Task requirements: From the listing below, tally the lines that include "height". Return only the total.
Data for this exercise Start Marker
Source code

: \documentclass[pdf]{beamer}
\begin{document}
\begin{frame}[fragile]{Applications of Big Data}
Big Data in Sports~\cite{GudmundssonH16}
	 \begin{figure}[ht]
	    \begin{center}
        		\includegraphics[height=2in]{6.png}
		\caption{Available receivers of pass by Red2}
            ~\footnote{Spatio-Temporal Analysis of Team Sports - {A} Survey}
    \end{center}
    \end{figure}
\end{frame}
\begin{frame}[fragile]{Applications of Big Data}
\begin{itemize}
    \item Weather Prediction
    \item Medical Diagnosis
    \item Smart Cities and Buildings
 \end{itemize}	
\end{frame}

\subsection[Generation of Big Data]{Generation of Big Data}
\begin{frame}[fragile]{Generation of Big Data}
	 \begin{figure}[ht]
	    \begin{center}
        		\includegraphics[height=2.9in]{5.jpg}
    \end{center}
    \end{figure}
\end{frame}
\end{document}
Data for this exercise End Marker
Exercise answer: 2